[PROVIDED RECORDS]

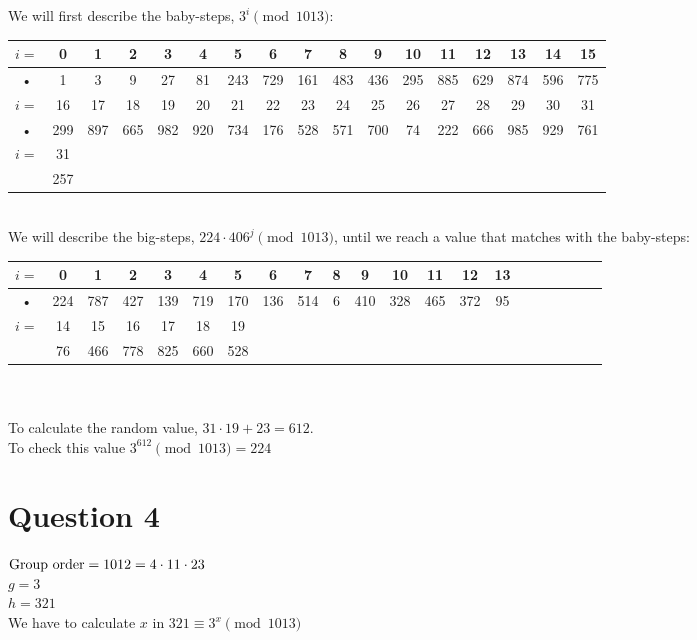 \documentclass{article}
\begin{document}
We will first describe the baby-steps, $3^i \pmod{1013}$:\\

\begin{tabular}{|c|c|c|c|c|c|c|c|c|c|c|c|c|c|c|c|c|}
\hline 
$i = $ & 0 & 1 & 2 & 3 & 4 & 5 & 6 & 7 & 8 & 9 & 10 & 11 & 12 & 13 & 14 & 15 \\ 
\hline 
• & 1 & 3 & 9 & 27 & 81 & 243 & 729 & 161 & 483 & 436 & 295 & 885 & 629 & 874 & 596 & 775 \\ 
\hline 
$i = $ & 16 & 17 & 18 & 19 & 20 & 21 & 22 & 23 & 24 & 25 & 26 & 27 & 28 & 29 & 30 & 31 \\ 
\hline 
• & 299 & 897 & 665 & 982 & 920 & 734 & 176 & 528 & 571 & 700 & 74 & 222 & 666 & 985 & 929 & 761 \\ 
\hline
$i = $ & 31 & & & & & & & & & & & & & & & \\
\hline
 	   & 257& & & & & & & & & & & & & & & \\
 \hline
\end{tabular}\\

We will describe the big-steps, $224 \cdot 406^j \pmod{1013}$, until we reach a value that matches with the baby-steps:\\

\begin{tabular}{|c|c|c|c|c|c|c|c|c|c|c|c|c|c|c|c|c|c|c|c|c|}
\hline 
$i = $ & 0 & 1 & 2 & 3 & 4 & 5 & 6 & 7 & 8 & 9 & 10 & 11 & 12 & 13 \\ 
\hline 
• & 224 & 787 & 427 & 139 & 719 & 170 & 136 & 514 & 6 & 410 & 328 & 465 & 372 & 95 \\ 
\hline 
$i = $ & 14 & 15 & 16 & 17 & 18 & 19 & & & & & & & & \\
\hline
 & 76 & 466 & 778 & 825 & 660 & 528 & & & & & & & & \\
\hline
\end{tabular}\\
\\
To calculate the random value, $31 \cdot 19 + 23 = 612$. \\
To check this value $3^{612} \pmod{1013} = 224$

\section{Question 4}

$\hbox{Group order} = 1012 = 4 \cdot 11 \cdot 23$\\
$g = 3$\\
$h = 321$\\
We have to calculate $x$ in $321 \equiv 3^x \pmod{1013}$\\
\end{document}
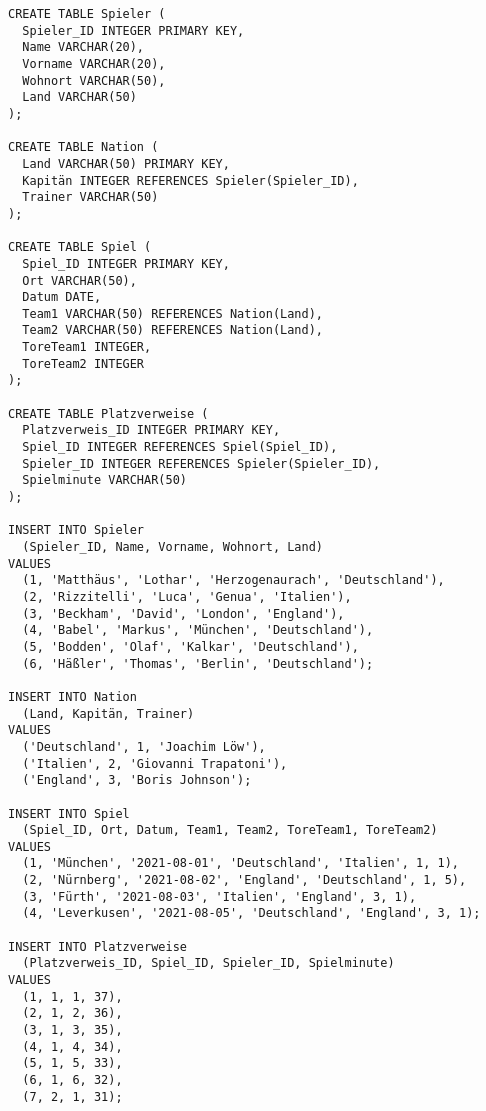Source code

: \documentclass{lehramt-informatik-aufgabe}
\begin{document}
\begin{verbatim}
CREATE TABLE Spieler (
  Spieler_ID INTEGER PRIMARY KEY,
  Name VARCHAR(20),
  Vorname VARCHAR(20),
  Wohnort VARCHAR(50),
  Land VARCHAR(50)
);

CREATE TABLE Nation (
  Land VARCHAR(50) PRIMARY KEY,
  Kapitän INTEGER REFERENCES Spieler(Spieler_ID),
  Trainer VARCHAR(50)
);

CREATE TABLE Spiel (
  Spiel_ID INTEGER PRIMARY KEY,
  Ort VARCHAR(50),
  Datum DATE,
  Team1 VARCHAR(50) REFERENCES Nation(Land),
  Team2 VARCHAR(50) REFERENCES Nation(Land),
  ToreTeam1 INTEGER,
  ToreTeam2 INTEGER
);

CREATE TABLE Platzverweise (
  Platzverweis_ID INTEGER PRIMARY KEY,
  Spiel_ID INTEGER REFERENCES Spiel(Spiel_ID),
  Spieler_ID INTEGER REFERENCES Spieler(Spieler_ID),
  Spielminute VARCHAR(50)
);

INSERT INTO Spieler
  (Spieler_ID, Name, Vorname, Wohnort, Land)
VALUES
  (1, 'Matthäus', 'Lothar', 'Herzogenaurach', 'Deutschland'),
  (2, 'Rizzitelli', 'Luca', 'Genua', 'Italien'),
  (3, 'Beckham', 'David', 'London', 'England'),
  (4, 'Babel', 'Markus', 'München', 'Deutschland'),
  (5, 'Bodden', 'Olaf', 'Kalkar', 'Deutschland'),
  (6, 'Häßler', 'Thomas', 'Berlin', 'Deutschland');

INSERT INTO Nation
  (Land, Kapitän, Trainer)
VALUES
  ('Deutschland', 1, 'Joachim Löw'),
  ('Italien', 2, 'Giovanni Trapatoni'),
  ('England', 3, 'Boris Johnson');

INSERT INTO Spiel
  (Spiel_ID, Ort, Datum, Team1, Team2, ToreTeam1, ToreTeam2)
VALUES
  (1, 'München', '2021-08-01', 'Deutschland', 'Italien', 1, 1),
  (2, 'Nürnberg', '2021-08-02', 'England', 'Deutschland', 1, 5),
  (3, 'Fürth', '2021-08-03', 'Italien', 'England', 3, 1),
  (4, 'Leverkusen', '2021-08-05', 'Deutschland', 'England', 3, 1);

INSERT INTO Platzverweise
  (Platzverweis_ID, Spiel_ID, Spieler_ID, Spielminute)
VALUES
  (1, 1, 1, 37),
  (2, 1, 2, 36),
  (3, 1, 3, 35),
  (4, 1, 4, 34),
  (5, 1, 5, 33),
  (6, 1, 6, 32),
  (7, 2, 1, 31);
\end{verbatim}
\end{document}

[/PROVIDED RECORDS]

=== EXERCISE INSTRUCTIONS ===
Restate the entries verbatim and exclude any pictures.

=== EXERCISE RESPONSE ===
 \documentclass{article}
\begin{document}
We will first describe the baby-steps, $3^i \pmod{1013}$:\\

\begin{tabular}{|c|c|c|c|c|c|c|c|c|c|c|c|c|c|c|c|c|}
\hline 
$i = $ & 0 & 1 & 2 & 3 & 4 & 5 & 6 & 7 & 8 & 9 & 10 & 11 & 12 & 13 & 14 & 15 \\ 
\hline 
• & 1 & 3 & 9 & 27 & 81 & 243 & 729 & 161 & 483 & 436 & 295 & 885 & 629 & 874 & 596 & 775 \\ 
\hline 
$i = $ & 16 & 17 & 18 & 19 & 20 & 21 & 22 & 23 & 24 & 25 & 26 & 27 & 28 & 29 & 30 & 31 \\ 
\hline 
• & 299 & 897 & 665 & 982 & 920 & 734 & 176 & 528 & 571 & 700 & 74 & 222 & 666 & 985 & 929 & 761 \\ 
\hline
$i = $ & 31 & & & & & & & & & & & & & & & \\
\hline
 	   & 257& & & & & & & & & & & & & & & \\
 \hline
\end{tabular}\\

We will describe the big-steps, $224 \cdot 406^j \pmod{1013}$, until we reach a value that matches with the baby-steps:\\

\begin{tabular}{|c|c|c|c|c|c|c|c|c|c|c|c|c|c|c|c|c|c|c|c|c|}
\hline 
$i = $ & 0 & 1 & 2 & 3 & 4 & 5 & 6 & 7 & 8 & 9 & 10 & 11 & 12 & 13 \\ 
\hline 
• & 224 & 787 & 427 & 139 & 719 & 170 & 136 & 514 & 6 & 410 & 328 & 465 & 372 & 95 \\ 
\hline 
$i = $ & 14 & 15 & 16 & 17 & 18 & 19 & & & & & & & & \\
\hline
 & 76 & 466 & 778 & 825 & 660 & 528 & & & & & & & & \\
\hline
\end{tabular}\\
\\
To calculate the random value, $31 \cdot 19 + 23 = 612$. \\
To check this value $3^{612} \pmod{1013} = 224$

\section{Question 4}

$\hbox{Group order} = 1012 = 4 \cdot 11 \cdot 23$\\
$g = 3$\\
$h = 321$\\
We have to calculate $x$ in $321 \equiv 3^x \pmod{1013}$\\
\end{document}
Source code

: \documentclass{lehramt-informatik-aufgabe}
\begin{document}
\begin{verbatim}
CREATE TABLE Spieler (
  Spieler_ID INTEGER PRIMARY KEY,
  Name VARCHAR(20),
  Vorname VARCHAR(20),
  Wohnort VARCHAR(50),
  Land VARCHAR(50)
);

CREATE TABLE Nation (
  Land VARCHAR(50) PRIMARY KEY,
  Kapitän INTEGER REFERENCES Spieler(Spieler_ID),
  Trainer VARCHAR(50)
);

CREATE TABLE Spiel (
  Spiel_ID INTEGER PRIMARY KEY,
  Ort VARCHAR(50),
  Datum DATE,
  Team1 VARCHAR(50) REFERENCES Nation(Land),
  Team2 VARCHAR(50) REFERENCES Nation(Land),
  ToreTeam1 INTEGER,
  ToreTeam2 INTEGER
);

CREATE TABLE Platzverweise (
  Platzverweis_ID INTEGER PRIMARY KEY,
  Spiel_ID INTEGER REFERENCES Spiel(Spiel_ID),
  Spieler_ID INTEGER REFERENCES Spieler(Spieler_ID),
  Spielminute VARCHAR(50)
);

INSERT INTO Spieler
  (Spieler_ID, Name, Vorname, Wohnort, Land)
VALUES
  (1, 'Matthäus', 'Lothar', 'Herzogenaurach', 'Deutschland'),
  (2, 'Rizzitelli', 'Luca', 'Genua', 'Italien'),
  (3, 'Beckham', 'David', 'London', 'England'),
  (4, 'Babel', 'Markus', 'München', 'Deutschland'),
  (5, 'Bodden', 'Olaf', 'Kalkar', 'Deutschland'),
  (6, 'Häßler', 'Thomas', 'Berlin', 'Deutschland');

INSERT INTO Nation
  (Land, Kapitän, Trainer)
VALUES
  ('Deutschland', 1, 'Joachim Löw'),
  ('Italien', 2, 'Giovanni Trapatoni'),
  ('England', 3, 'Boris Johnson');

INSERT INTO Spiel
  (Spiel_ID, Ort, Datum, Team1, Team2, ToreTeam1, ToreTeam2)
VALUES
  (1, 'München', '2021-08-01', 'Deutschland', 'Italien', 1, 1),
  (2, 'Nürnberg', '2021-08-02', 'England', 'Deutschland', 1, 5),
  (3, 'Fürth', '2021-08-03', 'Italien', 'England', 3, 1),
  (4, 'Leverkusen', '2021-08-05', 'Deutschland', 'England', 3, 1);

INSERT INTO Platzverweise
  (Platzverweis_ID, Spiel_ID, Spieler_ID, Spielminute)
VALUES
  (1, 1, 1, 37),
  (2, 1, 2, 36),
  (3, 1, 3, 35),
  (4, 1, 4, 34),
  (5, 1, 5, 33),
  (6, 1, 6, 32),
  (7, 2, 1, 31);
\end{verbatim}
\end{document}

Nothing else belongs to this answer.